Les rapports de force
Dans cette société régie par les catégories imaginaires de la complétude, les rapports de force sont toujours prioritaires: nous nous devons de gagner contre l’autre, faute de quoi nous sommes des “perdants”, des “losers” qui ne jouissent ni de leur propre estime, ni de celle des autres.

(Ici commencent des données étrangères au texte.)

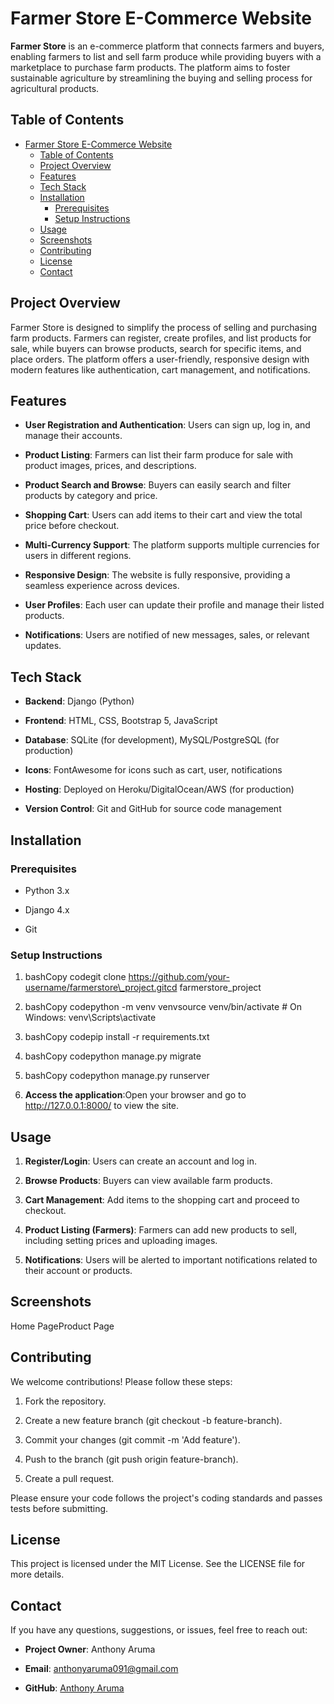 Farmer Store E-Commerce Website
===============================

**Farmer Store** is an e-commerce platform that connects farmers and buyers, enabling farmers to list and sell farm produce while providing buyers with a marketplace to purchase farm products. The platform aims to foster sustainable agriculture by streamlining the buying and selling process for agricultural products.

Table of Contents
-----------------

- [Farmer Store E-Commerce Website](#farmer-store-e-commerce-website)
  - [Table of Contents](#table-of-contents)
  - [Project Overview](#project-overview)
  - [Features](#features)
  - [Tech Stack](#tech-stack)
  - [Installation](#installation)
    - [Prerequisites](#prerequisites)
    - [Setup Instructions](#setup-instructions)
  - [Usage](#usage)
  - [Screenshots](#screenshots)
  - [Contributing](#contributing)
  - [License](#license)
  - [Contact](#contact)
    

Project Overview
----------------

Farmer Store is designed to simplify the process of selling and purchasing farm products. Farmers can register, create profiles, and list products for sale, while buyers can browse products, search for specific items, and place orders. The platform offers a user-friendly, responsive design with modern features like authentication, cart management, and notifications.

Features
--------

*   **User Registration and Authentication**: Users can sign up, log in, and manage their accounts.
    
*   **Product Listing**: Farmers can list their farm produce for sale with product images, prices, and descriptions.
    
*   **Product Search and Browse**: Buyers can easily search and filter products by category and price.
    
*   **Shopping Cart**: Users can add items to their cart and view the total price before checkout.
    
*   **Multi-Currency Support**: The platform supports multiple currencies for users in different regions.
    
*   **Responsive Design**: The website is fully responsive, providing a seamless experience across devices.
    
*   **User Profiles**: Each user can update their profile and manage their listed products.
    
*   **Notifications**: Users are notified of new messages, sales, or relevant updates.
    

Tech Stack
----------

*   **Backend**: Django (Python)
    
*   **Frontend**: HTML, CSS, Bootstrap 5, JavaScript
    
*   **Database**: SQLite (for development), MySQL/PostgreSQL (for production)
    
*   **Icons**: FontAwesome for icons such as cart, user, notifications
    
*   **Hosting**: Deployed on Heroku/DigitalOcean/AWS (for production)
    
*   **Version Control**: Git and GitHub for source code management
    

Installation
------------

### Prerequisites

*   Python 3.x
    
*   Django 4.x
    
*   Git
    

### Setup Instructions

1.  bashCopy codegit clone https://github.com/your-username/farmerstore\_project.gitcd farmerstore\_project
    
2.  bashCopy codepython -m venv venvsource venv/bin/activate # On Windows: venv\\Scripts\\activate
    
3.  bashCopy codepip install -r requirements.txt
    
4.  bashCopy codepython manage.py migrate
    
5.  bashCopy codepython manage.py runserver
    
6.  **Access the application**:Open your browser and go to http://127.0.0.1:8000/ to view the site.
    

Usage
-----

1.  **Register/Login**: Users can create an account and log in.
    
2.  **Browse Products**: Buyers can view available farm products.
    
3.  **Cart Management**: Add items to the shopping cart and proceed to checkout.
    
4.  **Product Listing (Farmers)**: Farmers can add new products to sell, including setting prices and uploading images.
    
5.  **Notifications**: Users will be alerted to important notifications related to their account or products.
    

Screenshots
-----------

Home PageProduct Page

Contributing
------------

We welcome contributions! Please follow these steps:

1.  Fork the repository.
    
2.  Create a new feature branch (git checkout -b feature-branch).
    
3.  Commit your changes (git commit -m 'Add feature').
    
4.  Push to the branch (git push origin feature-branch).
    
5.  Create a pull request.
    

Please ensure your code follows the project's coding standards and passes tests before submitting.

License
-------

This project is licensed under the MIT License. See the LICENSE file for more details.

Contact
-------

If you have any questions, suggestions, or issues, feel free to reach out:

*   **Project Owner**: Anthony Aruma
    
*   **Email**: anthonyaruma091@gmail.com
    
*   **GitHub**: [Anthony Aruma](https://github.com/flexcodemic/bajam_website)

De même que, chez les Grecs, la faute était constituée par l’hybris, la démesure, de même –mais à l’opposé– la faute principale est pour nous la “perte”. “Perdre”, “manquer” est une faute grave car, selon une énonciation du monde par les critères de la complétude imaginaire, tous les individus agents se doivent en effet d’être des gagnants. “Vincere e vinceremo” c’était une phrase récurrente sur les murs italiens au temps du fascisme: “vaincre, nous vaincrons” (Mussolini).
Les catégories énonciatives de l’acteur (sociologique): rationalité, concertation et contrat
Les individus agents (économiques), sont devenus ensuite des “acteurs” (sociologiques): le système marchand présuppose en effet un type d’organisation fondé sur le contrat établi entre des “acteurs” qui, “libres” et “indépendants”, sont cependant capables de concertation, de négociation, de stratégie et de ruse.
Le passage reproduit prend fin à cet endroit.